**Description of the task**
Copy every entry verbatim and skip the pictures.

(Stored data)
+ + + + + + +

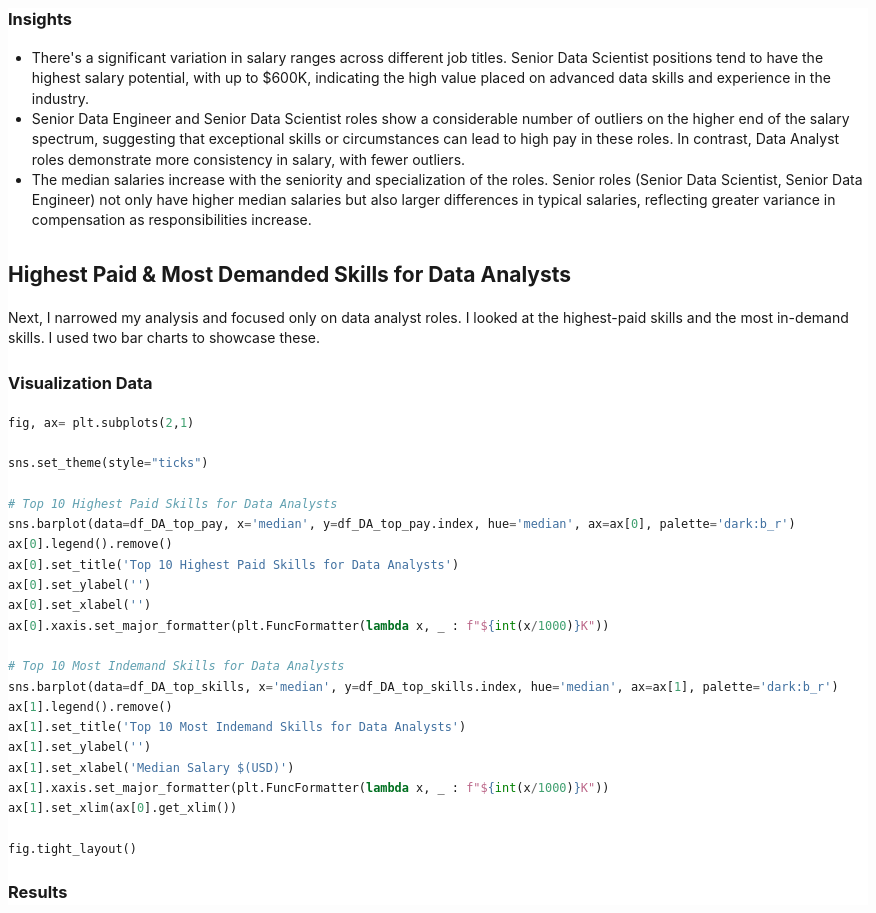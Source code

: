 ### Insights

- There's a significant variation in salary ranges across different job titles. Senior Data Scientist positions tend to have the highest salary potential, with up to $600K, indicating the high value placed on advanced data skills and experience in the industry.
- Senior Data Engineer and Senior Data Scientist roles show a considerable number of outliers on the higher end of the salary spectrum, suggesting that exceptional skills or circumstances can lead to high pay in these roles. In contrast, Data Analyst roles demonstrate more consistency in salary, with fewer outliers.
- The median salaries increase with the seniority and specialization of the roles. Senior roles (Senior Data Scientist, Senior Data Engineer) not only have higher median salaries but also larger differences in typical salaries, reflecting greater variance in compensation as responsibilities increase.

## Highest Paid & Most Demanded Skills for Data Analysts

Next, I narrowed my analysis and focused only on data analyst roles. I looked at the highest-paid skills and the most in-demand skills. I used two bar charts to showcase these.

### Visualization Data

```python
fig, ax= plt.subplots(2,1)

sns.set_theme(style="ticks")

# Top 10 Highest Paid Skills for Data Analysts
sns.barplot(data=df_DA_top_pay, x='median', y=df_DA_top_pay.index, hue='median', ax=ax[0], palette='dark:b_r')
ax[0].legend().remove()
ax[0].set_title('Top 10 Highest Paid Skills for Data Analysts')
ax[0].set_ylabel('')
ax[0].set_xlabel('')
ax[0].xaxis.set_major_formatter(plt.FuncFormatter(lambda x, _ : f"${int(x/1000)}K"))

# Top 10 Most Indemand Skills for Data Analysts
sns.barplot(data=df_DA_top_skills, x='median', y=df_DA_top_skills.index, hue='median', ax=ax[1], palette='dark:b_r')
ax[1].legend().remove()
ax[1].set_title('Top 10 Most Indemand Skills for Data Analysts')
ax[1].set_ylabel('')
ax[1].set_xlabel('Median Salary $(USD)')
ax[1].xaxis.set_major_formatter(plt.FuncFormatter(lambda x, _ : f"${int(x/1000)}K"))
ax[1].set_xlim(ax[0].get_xlim())

fig.tight_layout()
```

### Results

+ + + + + + +

**Response box**
Source code

: ### Insights

- There's a significant variation in salary ranges across different job titles. Senior Data Scientist positions tend to have the highest salary potential, with up to $600K, indicating the high value placed on advanced data skills and experience in the industry.
- Senior Data Engineer and Senior Data Scientist roles show a considerable number of outliers on the higher end of the salary spectrum, suggesting that exceptional skills or circumstances can lead to high pay in these roles. In contrast, Data Analyst roles demonstrate more consistency in salary, with fewer outliers.
- The median salaries increase with the seniority and specialization of the roles. Senior roles (Senior Data Scientist, Senior Data Engineer) not only have higher median salaries but also larger differences in typical salaries, reflecting greater variance in compensation as responsibilities increase.

## Highest Paid & Most Demanded Skills for Data Analysts

Next, I narrowed my analysis and focused only on data analyst roles. I looked at the highest-paid skills and the most in-demand skills. I used two bar charts to showcase these.

### Visualization Data

```python
fig, ax= plt.subplots(2,1)

sns.set_theme(style="ticks")

# Top 10 Highest Paid Skills for Data Analysts
sns.barplot(data=df_DA_top_pay, x='median', y=df_DA_top_pay.index, hue='median', ax=ax[0], palette='dark:b_r')
ax[0].legend().remove()
ax[0].set_title('Top 10 Highest Paid Skills for Data Analysts')
ax[0].set_ylabel('')
ax[0].set_xlabel('')
ax[0].xaxis.set_major_formatter(plt.FuncFormatter(lambda x, _ : f"${int(x/1000)}K"))

# Top 10 Most Indemand Skills for Data Analysts
sns.barplot(data=df_DA_top_skills, x='median', y=df_DA_top_skills.index, hue='median', ax=ax[1], palette='dark:b_r')
ax[1].legend().remove()
ax[1].set_title('Top 10 Most Indemand Skills for Data Analysts')
ax[1].set_ylabel('')
ax[1].set_xlabel('Median Salary $(USD)')
ax[1].xaxis.set_major_formatter(plt.FuncFormatter(lambda x, _ : f"${int(x/1000)}K"))
ax[1].set_xlim(ax[0].get_xlim())

fig.tight_layout()
```

### Results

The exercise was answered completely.